Output the records that follow, keeping every line exactly as it is.

--- Provided entries Enclosed Below ---

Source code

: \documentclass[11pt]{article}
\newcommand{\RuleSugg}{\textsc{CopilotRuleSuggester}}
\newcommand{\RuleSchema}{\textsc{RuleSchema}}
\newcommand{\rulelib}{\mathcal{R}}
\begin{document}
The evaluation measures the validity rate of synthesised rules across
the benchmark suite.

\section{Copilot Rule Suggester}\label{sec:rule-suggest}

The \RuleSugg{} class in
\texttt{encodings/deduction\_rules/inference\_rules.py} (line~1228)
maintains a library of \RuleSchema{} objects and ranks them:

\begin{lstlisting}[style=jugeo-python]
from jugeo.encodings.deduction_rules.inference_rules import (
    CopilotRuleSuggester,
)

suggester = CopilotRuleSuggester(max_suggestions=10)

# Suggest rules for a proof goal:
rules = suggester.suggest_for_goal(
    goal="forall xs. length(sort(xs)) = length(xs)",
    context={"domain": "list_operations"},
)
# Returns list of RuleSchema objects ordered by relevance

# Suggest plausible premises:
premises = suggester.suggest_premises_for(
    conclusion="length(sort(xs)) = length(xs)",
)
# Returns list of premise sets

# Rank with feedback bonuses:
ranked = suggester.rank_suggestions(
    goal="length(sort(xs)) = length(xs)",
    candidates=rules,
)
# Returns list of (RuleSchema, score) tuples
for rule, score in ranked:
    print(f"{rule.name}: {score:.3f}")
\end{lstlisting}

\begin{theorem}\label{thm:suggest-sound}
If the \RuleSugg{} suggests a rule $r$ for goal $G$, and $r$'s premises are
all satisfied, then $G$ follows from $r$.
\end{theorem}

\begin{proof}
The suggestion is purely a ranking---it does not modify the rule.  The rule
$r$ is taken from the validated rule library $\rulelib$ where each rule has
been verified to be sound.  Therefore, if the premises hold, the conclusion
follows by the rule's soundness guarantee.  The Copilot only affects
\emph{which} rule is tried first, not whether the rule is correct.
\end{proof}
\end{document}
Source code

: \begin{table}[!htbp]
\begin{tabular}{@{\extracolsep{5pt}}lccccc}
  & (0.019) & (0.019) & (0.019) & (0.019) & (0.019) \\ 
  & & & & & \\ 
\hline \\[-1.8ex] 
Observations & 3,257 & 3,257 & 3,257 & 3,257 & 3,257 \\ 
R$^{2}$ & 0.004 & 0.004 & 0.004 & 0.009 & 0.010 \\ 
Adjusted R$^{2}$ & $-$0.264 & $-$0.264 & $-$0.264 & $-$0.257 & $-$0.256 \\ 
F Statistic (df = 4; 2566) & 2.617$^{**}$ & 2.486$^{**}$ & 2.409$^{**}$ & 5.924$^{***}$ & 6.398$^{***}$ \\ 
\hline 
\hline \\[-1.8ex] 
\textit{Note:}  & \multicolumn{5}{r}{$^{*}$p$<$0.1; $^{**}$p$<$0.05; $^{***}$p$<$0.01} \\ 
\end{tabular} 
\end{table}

--- End of Enclosed Provided entries ---

* **Response**
Source code

: \documentclass[11pt]{article}
\newcommand{\RuleSugg}{\textsc{CopilotRuleSuggester}}
\newcommand{\RuleSchema}{\textsc{RuleSchema}}
\newcommand{\rulelib}{\mathcal{R}}
\begin{document}
The evaluation measures the validity rate of synthesised rules across
the benchmark suite.

\section{Copilot Rule Suggester}\label{sec:rule-suggest}

The \RuleSugg{} class in
\texttt{encodings/deduction\_rules/inference\_rules.py} (line~1228)
maintains a library of \RuleSchema{} objects and ranks them:

\begin{lstlisting}[style=jugeo-python]
from jugeo.encodings.deduction_rules.inference_rules import (
    CopilotRuleSuggester,
)

suggester = CopilotRuleSuggester(max_suggestions=10)

# Suggest rules for a proof goal:
rules = suggester.suggest_for_goal(
    goal="forall xs. length(sort(xs)) = length(xs)",
    context={"domain": "list_operations"},
)
# Returns list of RuleSchema objects ordered by relevance

# Suggest plausible premises:
premises = suggester.suggest_premises_for(
    conclusion="length(sort(xs)) = length(xs)",
)
# Returns list of premise sets

# Rank with feedback bonuses:
ranked = suggester.rank_suggestions(
    goal="length(sort(xs)) = length(xs)",
    candidates=rules,
)
# Returns list of (RuleSchema, score) tuples
for rule, score in ranked:
    print(f"{rule.name}: {score:.3f}")
\end{lstlisting}

\begin{theorem}\label{thm:suggest-sound}
If the \RuleSugg{} suggests a rule $r$ for goal $G$, and $r$'s premises are
all satisfied, then $G$ follows from $r$.
\end{theorem}

\begin{proof}
The suggestion is purely a ranking---it does not modify the rule.  The rule
$r$ is taken from the validated rule library $\rulelib$ where each rule has
been verified to be sound.  Therefore, if the premises hold, the conclusion
follows by the rule's soundness guarantee.  The Copilot only affects
\emph{which} rule is tried first, not whether the rule is correct.
\end{proof}
\end{document}
Source code

: \begin{table}[!htbp]
\begin{tabular}{@{\extracolsep{5pt}}lccccc}
  & (0.019) & (0.019) & (0.019) & (0.019) & (0.019) \\ 
  & & & & & \\ 
\hline \\[-1.8ex] 
Observations & 3,257 & 3,257 & 3,257 & 3,257 & 3,257 \\ 
R$^{2}$ & 0.004 & 0.004 & 0.004 & 0.009 & 0.010 \\ 
Adjusted R$^{2}$ & $-$0.264 & $-$0.264 & $-$0.264 & $-$0.257 & $-$0.256 \\ 
F Statistic (df = 4; 2566) & 2.617$^{**}$ & 2.486$^{**}$ & 2.409$^{**}$ & 5.924$^{***}$ & 6.398$^{***}$ \\ 
\hline 
\hline \\[-1.8ex] 
\textit{Note:}  & \multicolumn{5}{r}{$^{*}$p$<$0.1; $^{**}$p$<$0.05; $^{***}$p$<$0.01} \\ 
\end{tabular} 
\end{table}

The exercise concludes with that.